WHAT YOU HAVE TO DO: Wherever the word "tightlist" occurs in the listing, copy the whole line.

RECORDS FOR THIS TASK:
>>>
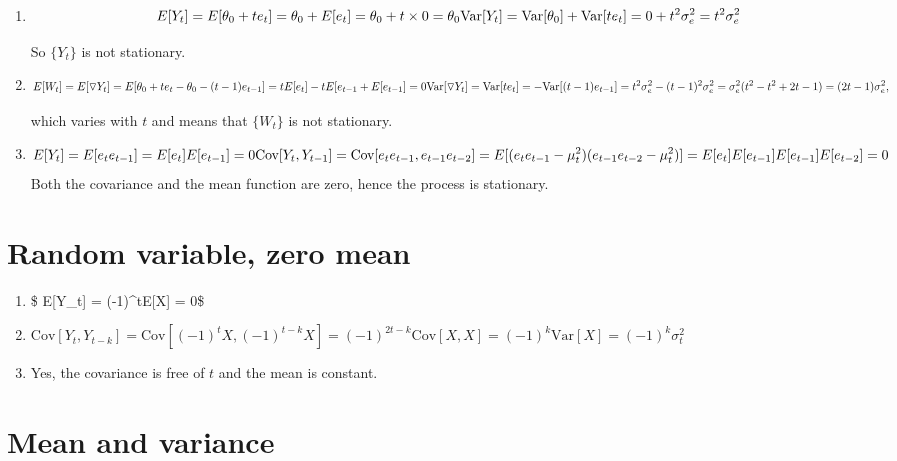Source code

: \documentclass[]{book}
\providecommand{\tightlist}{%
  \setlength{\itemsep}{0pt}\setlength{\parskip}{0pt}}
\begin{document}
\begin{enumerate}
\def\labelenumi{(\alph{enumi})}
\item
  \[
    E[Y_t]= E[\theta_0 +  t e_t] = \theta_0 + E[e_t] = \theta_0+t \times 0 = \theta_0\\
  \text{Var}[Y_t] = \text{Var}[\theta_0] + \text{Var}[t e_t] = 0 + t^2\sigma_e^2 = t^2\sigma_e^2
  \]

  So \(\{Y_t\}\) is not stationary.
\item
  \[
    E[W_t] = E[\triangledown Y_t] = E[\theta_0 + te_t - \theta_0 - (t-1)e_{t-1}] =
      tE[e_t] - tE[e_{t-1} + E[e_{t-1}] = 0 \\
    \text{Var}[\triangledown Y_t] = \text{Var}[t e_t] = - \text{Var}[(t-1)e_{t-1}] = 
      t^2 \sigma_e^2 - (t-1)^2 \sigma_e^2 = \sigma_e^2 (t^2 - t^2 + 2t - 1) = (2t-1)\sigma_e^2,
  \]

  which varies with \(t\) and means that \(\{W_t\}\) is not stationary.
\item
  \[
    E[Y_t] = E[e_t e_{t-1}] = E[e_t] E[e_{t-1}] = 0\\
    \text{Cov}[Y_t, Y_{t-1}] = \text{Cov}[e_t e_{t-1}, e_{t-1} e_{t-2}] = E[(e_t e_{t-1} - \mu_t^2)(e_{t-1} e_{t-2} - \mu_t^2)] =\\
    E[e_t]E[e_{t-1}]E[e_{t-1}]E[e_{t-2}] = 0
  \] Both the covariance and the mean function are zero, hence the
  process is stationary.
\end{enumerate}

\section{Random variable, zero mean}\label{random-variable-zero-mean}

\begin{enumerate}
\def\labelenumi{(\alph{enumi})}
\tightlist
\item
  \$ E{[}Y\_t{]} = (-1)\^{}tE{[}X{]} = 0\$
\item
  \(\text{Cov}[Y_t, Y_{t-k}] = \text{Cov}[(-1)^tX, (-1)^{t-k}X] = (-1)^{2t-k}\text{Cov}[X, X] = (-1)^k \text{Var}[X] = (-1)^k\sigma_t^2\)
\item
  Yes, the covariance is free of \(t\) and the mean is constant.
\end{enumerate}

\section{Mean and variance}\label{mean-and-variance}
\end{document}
<<<
ANSWER TO THE PROBLEM:
\providecommand{\tightlist}{%
\tightlist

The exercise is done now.